W ramach konferencji na temat angażowania uczniów w tworzenie materiałów dydaktycznych („Od kultury nauczania do kultury uczenia się”, Konstancin, 12 kwietnia) Dorota Wiśniewska – nauczycielka matematyki w klasach 4-8 oraz Grzegorz Babicki – nauczyciel przyrody i geografii również w klasach 4-8, prowadzili warsztaty dla nauczycieli przybyłych z całej Polski. Już sam wygląd sal lekcyjnych wzbudził zdziwienie uczestników, bo pomocy dydaktycznych co niemiara i to wszędzie. Nie zastali bałaganu, ale porządek twórczy ponieważ warsztat pracy nauczycieli plus pomysłowość uczniów (właśnie uczniów!) zajmują dużo miejsca…
Marzena Żylińska – autorka książki “Neurodydaktyka. Nauczanie i uczenie się przyjazne mózgi” oraz współinicjatorka ruchu na rzecz rozwoju edukacji w Polsce na FB “Budzącej się szkoły” zamieściła swoją opinię na temat metodyki nauczania stosowanej w No Bell. Wpis znajduje się poniżej:
W czasie kwietniowej konferencji w Konstancinie wzięłam udział w warsztatach prowadzonych przez Grzegorza Babickiego ze Szkoły No Bell w Konstancinie – Jeziornie.
Uczestników warsztatów najbardziej interesowała organizacja nauki, gdy uczniowie mają wybór i sami mogą decydować o tym, czego i w jaki sposób się uczą. Zadawaliśmy wiele pytań, bo niezmiernie trudno było nam sobie wyobrazić, jak takie lekcje – a może lepiej powiedzieć zajęcia – wyglądają.

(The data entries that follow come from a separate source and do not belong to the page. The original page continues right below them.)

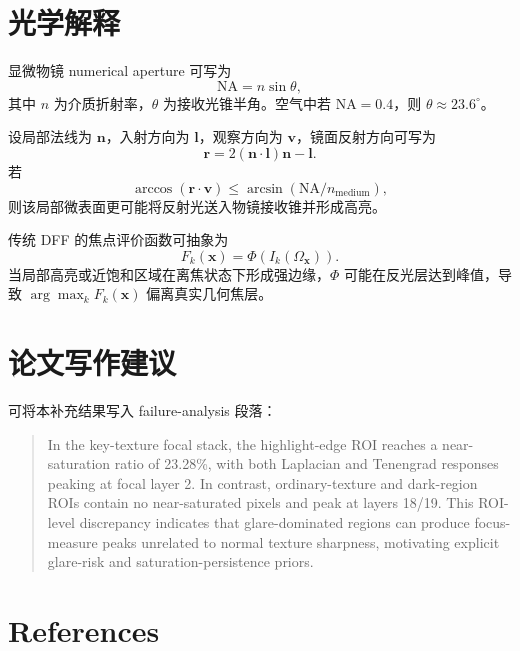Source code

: \documentclass[11pt,a4paper]{ctexart}
\begin{document}
\section{光学解释}

显微物镜 numerical aperture 可写为
\begin{equation}
\mathrm{NA}=n\sin\theta,
\end{equation}
其中 $n$ 为介质折射率，$\theta$ 为接收光锥半角。空气中若 $\mathrm{NA}=0.4$，则 $\theta\approx23.6^\circ$。

设局部法线为 $\mathbf{n}$，入射方向为 $\mathbf{l}$，观察方向为 $\mathbf{v}$，镜面反射方向可写为
\begin{equation}
\mathbf{r}=2(\mathbf{n}\cdot\mathbf{l})\mathbf{n}-\mathbf{l}.
\end{equation}
若
\begin{equation}
\arccos(\mathbf{r}\cdot\mathbf{v}) \leq \arcsin(\mathrm{NA}/n_{\mathrm{medium}}),
\end{equation}
则该局部微表面更可能将反射光送入物镜接收锥并形成高亮。

传统 DFF 的焦点评价函数可抽象为
\begin{equation}
F_k(\mathbf{x})=\Phi(I_k(\Omega_\mathbf{x})).
\end{equation}
当局部高亮或近饱和区域在离焦状态下形成强边缘，$\Phi$ 可能在反光层达到峰值，导致 $\arg\max_k F_k(\mathbf{x})$ 偏离真实几何焦层。

\section{论文写作建议}

可将本补充结果写入 failure-analysis 段落：

\begin{quote}
In the key-texture focal stack, the highlight-edge ROI reaches a near-saturation ratio of 23.28\%, with both Laplacian and Tenengrad responses peaking at focal layer 2. In contrast, ordinary-texture and dark-region ROIs contain no near-saturated pixels and peak at layers 18/19. This ROI-level discrepancy indicates that glare-dominated regions can produce focus-measure peaks unrelated to normal texture sharpness, motivating explicit glare-risk and saturation-persistence priors.
\end{quote}

\section{References}
\end{document}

Ale tutaj chciałabym napisać o tym, jak wygląda sala, w której z uczniami pracuje Grzegorz Babicki, bo jej wygląd dużo mówi o metodach stosowanych przez nauczyciela. Mówiąc krótko, nie jest to sala dobra do sprzątania. Na każdej ścianie są regały i półki pełne książek, zlewek, pojemników, rurek, atlasów, modeli wulkanów (jeden był już mocno zdezelowany, bo jak powiedział Grzegorz, wybuchał już 6 razy), pudełek z materiałami do różnych działów, w jednym z pudeł był nawet odkurzacz wykorzystywany do doświadczeń. Wszędzie pełno wszystkiego. Grzegorz chętnie tłumaczył, do czego te pomoce lub materiały służą. Pomału wszyscy zaczynaliśmy rozumieć, że tutaj praca uczniów wygląda zupełne inaczej niż w tradycyjnej szkole, bo Grzegorz na swoich lekcjach wyeliminował metody podawcze.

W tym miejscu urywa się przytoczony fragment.